[Saved data entries]
============================================================
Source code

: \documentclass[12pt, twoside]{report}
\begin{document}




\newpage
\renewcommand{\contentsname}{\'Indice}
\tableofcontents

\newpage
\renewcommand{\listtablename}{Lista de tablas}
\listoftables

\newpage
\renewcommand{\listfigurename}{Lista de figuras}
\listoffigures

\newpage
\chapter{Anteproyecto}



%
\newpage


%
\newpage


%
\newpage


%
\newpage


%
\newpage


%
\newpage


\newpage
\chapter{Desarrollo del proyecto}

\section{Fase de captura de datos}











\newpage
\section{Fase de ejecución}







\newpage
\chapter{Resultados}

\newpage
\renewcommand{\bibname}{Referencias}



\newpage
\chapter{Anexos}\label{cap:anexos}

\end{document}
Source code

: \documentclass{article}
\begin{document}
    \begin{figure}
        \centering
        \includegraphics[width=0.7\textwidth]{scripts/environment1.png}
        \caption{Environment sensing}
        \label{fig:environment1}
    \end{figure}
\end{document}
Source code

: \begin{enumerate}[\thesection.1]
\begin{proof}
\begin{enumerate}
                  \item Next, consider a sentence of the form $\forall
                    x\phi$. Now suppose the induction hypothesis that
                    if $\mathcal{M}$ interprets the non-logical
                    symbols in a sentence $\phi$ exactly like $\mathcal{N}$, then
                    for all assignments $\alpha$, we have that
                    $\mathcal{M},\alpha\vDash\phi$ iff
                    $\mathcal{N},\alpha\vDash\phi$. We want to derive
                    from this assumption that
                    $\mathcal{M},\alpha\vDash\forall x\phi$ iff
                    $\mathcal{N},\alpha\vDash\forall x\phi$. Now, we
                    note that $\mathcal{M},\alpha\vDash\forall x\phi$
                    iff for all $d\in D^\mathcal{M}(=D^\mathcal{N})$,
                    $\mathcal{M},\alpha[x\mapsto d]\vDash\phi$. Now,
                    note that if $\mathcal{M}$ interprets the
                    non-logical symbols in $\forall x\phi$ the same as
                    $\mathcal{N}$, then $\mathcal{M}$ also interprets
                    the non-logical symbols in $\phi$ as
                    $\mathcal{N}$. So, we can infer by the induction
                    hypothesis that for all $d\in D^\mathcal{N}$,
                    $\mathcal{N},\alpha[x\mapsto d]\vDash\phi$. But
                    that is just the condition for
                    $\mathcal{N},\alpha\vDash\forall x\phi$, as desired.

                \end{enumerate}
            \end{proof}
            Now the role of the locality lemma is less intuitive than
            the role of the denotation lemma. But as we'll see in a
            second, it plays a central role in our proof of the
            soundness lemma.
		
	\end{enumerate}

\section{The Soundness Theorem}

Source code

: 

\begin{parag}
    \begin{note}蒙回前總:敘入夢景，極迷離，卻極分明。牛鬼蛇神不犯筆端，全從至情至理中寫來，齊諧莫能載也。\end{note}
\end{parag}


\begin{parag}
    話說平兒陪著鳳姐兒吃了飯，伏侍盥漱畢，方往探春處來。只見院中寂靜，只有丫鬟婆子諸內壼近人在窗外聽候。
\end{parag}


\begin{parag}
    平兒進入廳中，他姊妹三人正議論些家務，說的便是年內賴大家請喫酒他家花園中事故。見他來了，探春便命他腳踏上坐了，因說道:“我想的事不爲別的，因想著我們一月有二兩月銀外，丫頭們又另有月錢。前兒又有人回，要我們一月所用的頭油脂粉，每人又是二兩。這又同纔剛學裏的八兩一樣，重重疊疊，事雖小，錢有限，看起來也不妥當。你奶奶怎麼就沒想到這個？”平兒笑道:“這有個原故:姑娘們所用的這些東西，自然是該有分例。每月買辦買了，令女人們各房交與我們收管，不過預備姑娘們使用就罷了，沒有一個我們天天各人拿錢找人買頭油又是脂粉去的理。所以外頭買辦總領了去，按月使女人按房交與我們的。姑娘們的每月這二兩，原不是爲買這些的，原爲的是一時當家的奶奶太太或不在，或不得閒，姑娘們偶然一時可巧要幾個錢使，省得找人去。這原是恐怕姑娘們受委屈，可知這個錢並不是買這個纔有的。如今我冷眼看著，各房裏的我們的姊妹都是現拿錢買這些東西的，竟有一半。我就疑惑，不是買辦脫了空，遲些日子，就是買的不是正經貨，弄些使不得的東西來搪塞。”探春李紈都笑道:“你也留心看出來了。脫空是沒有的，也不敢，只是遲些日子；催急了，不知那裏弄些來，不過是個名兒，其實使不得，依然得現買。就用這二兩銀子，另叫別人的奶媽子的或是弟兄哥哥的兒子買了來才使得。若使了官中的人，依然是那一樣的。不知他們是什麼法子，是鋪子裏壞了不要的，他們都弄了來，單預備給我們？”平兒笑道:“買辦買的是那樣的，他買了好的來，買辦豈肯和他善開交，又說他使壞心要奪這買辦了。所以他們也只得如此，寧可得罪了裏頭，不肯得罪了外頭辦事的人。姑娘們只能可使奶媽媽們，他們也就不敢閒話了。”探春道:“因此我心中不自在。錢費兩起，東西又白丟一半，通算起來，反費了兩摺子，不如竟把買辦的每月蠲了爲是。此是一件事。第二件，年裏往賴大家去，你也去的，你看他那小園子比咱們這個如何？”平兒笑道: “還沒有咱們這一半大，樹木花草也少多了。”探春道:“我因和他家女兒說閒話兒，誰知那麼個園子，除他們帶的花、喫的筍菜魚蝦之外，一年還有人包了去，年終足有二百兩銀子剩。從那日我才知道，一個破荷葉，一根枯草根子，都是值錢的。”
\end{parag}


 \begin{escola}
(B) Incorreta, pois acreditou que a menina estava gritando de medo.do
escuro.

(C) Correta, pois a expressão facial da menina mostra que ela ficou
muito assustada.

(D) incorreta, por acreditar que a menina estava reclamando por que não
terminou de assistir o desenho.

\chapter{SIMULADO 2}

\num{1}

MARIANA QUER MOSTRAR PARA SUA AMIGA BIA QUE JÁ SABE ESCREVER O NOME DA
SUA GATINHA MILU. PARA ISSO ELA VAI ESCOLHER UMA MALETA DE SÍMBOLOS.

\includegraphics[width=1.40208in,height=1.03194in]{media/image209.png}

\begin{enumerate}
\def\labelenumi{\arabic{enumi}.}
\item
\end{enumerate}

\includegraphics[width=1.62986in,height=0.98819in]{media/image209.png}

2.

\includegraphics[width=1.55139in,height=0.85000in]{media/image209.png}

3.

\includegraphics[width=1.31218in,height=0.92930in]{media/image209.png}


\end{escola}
============================================================
Bring together all lines of the entries above in which the string "induction" occurs.

                    x\phi$. Now suppose the induction hypothesis that
                    $\mathcal{N}$. So, we can infer by the induction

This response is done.